◆ **Goal of the exercise**
Filter the data below, keeping only lines that contain "makeAST".

◆ **Material provided**
>>>

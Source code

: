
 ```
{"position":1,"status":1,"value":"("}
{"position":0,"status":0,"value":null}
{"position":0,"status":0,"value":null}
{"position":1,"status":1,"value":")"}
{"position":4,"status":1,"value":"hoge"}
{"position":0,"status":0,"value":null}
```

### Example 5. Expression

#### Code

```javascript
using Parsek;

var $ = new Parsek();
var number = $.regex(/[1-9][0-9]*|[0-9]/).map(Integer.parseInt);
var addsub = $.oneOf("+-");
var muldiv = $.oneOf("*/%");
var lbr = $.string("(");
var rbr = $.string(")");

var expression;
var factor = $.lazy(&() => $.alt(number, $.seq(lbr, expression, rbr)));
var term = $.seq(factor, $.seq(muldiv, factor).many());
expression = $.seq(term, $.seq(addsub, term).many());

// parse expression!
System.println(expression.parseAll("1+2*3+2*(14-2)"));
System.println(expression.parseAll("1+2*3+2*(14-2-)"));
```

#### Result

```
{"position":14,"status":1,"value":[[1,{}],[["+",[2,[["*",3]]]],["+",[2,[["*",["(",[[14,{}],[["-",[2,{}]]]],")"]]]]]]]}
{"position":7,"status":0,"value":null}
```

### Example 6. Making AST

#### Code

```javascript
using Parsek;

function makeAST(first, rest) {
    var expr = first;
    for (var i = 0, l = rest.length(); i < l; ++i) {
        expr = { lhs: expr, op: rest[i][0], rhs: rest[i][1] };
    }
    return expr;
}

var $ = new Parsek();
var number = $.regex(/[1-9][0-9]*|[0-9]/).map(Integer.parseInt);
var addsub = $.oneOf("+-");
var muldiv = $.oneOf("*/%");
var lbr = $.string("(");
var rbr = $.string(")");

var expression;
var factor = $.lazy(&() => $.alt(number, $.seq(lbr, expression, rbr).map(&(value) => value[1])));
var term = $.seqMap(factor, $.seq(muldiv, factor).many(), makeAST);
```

<<<

◆ **Solution for this problem**
function makeAST(first, rest) {
var term = $.seqMap(factor, $.seq(muldiv, factor).many(), makeAST);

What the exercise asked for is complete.